(Document images with source code)
*** Block opens ***

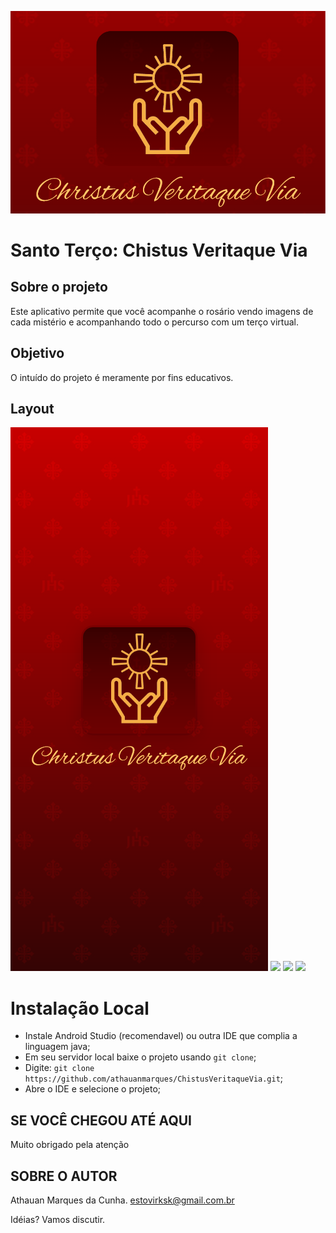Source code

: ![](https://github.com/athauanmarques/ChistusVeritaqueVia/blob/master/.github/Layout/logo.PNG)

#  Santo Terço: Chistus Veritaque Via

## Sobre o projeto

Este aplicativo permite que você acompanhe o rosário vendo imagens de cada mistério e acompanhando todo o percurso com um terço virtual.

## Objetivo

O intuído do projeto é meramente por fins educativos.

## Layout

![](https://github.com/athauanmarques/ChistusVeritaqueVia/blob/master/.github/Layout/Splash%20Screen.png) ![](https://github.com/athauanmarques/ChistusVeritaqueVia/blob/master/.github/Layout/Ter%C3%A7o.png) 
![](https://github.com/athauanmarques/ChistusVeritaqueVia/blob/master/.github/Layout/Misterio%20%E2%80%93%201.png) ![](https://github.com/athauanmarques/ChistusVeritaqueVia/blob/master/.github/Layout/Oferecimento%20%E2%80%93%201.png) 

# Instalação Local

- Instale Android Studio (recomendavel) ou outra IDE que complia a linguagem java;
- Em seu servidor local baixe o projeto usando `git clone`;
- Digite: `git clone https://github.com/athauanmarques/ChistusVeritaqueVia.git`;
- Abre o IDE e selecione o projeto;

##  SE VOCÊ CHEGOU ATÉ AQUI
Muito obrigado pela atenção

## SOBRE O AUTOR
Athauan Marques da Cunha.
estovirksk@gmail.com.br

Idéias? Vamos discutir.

*** Block closes ***
*** Block opens ***

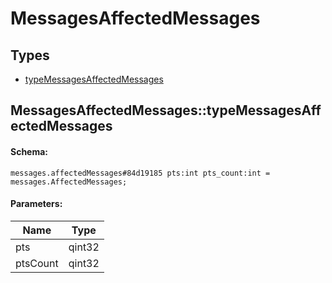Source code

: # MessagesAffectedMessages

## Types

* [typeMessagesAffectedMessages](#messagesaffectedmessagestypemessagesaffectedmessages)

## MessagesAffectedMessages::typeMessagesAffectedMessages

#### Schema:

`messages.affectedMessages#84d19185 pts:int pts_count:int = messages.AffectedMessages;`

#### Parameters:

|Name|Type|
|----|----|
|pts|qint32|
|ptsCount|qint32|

*** Block closes ***
*** Block opens ***

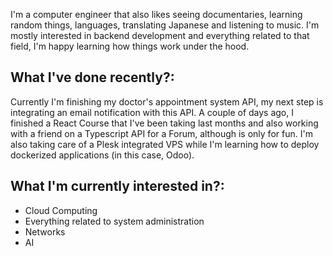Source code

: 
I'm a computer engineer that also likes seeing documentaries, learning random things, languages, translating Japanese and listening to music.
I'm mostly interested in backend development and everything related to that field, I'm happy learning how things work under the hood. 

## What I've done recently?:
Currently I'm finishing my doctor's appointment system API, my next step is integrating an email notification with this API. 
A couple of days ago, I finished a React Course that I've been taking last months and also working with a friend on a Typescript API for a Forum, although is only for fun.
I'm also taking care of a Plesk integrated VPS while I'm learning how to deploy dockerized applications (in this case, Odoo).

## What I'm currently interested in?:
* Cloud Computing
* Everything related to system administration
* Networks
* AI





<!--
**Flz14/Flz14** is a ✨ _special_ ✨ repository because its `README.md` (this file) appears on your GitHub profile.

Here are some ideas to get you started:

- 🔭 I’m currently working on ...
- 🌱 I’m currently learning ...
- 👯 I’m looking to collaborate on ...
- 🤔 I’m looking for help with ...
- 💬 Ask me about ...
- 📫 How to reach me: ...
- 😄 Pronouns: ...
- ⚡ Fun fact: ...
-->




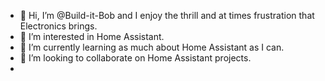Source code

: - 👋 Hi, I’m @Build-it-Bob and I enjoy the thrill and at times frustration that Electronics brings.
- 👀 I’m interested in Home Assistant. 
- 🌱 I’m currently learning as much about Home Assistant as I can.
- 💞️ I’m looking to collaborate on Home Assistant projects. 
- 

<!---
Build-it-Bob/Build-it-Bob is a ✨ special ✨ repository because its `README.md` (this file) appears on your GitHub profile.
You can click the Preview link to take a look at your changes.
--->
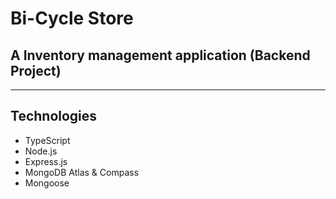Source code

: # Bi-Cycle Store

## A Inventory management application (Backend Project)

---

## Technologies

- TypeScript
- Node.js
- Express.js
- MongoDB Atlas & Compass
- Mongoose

*** Block closes ***

What you should do —
State how many lines in the data include the string "README". Nothing else belongs in the reply.

Response for this exercise —
2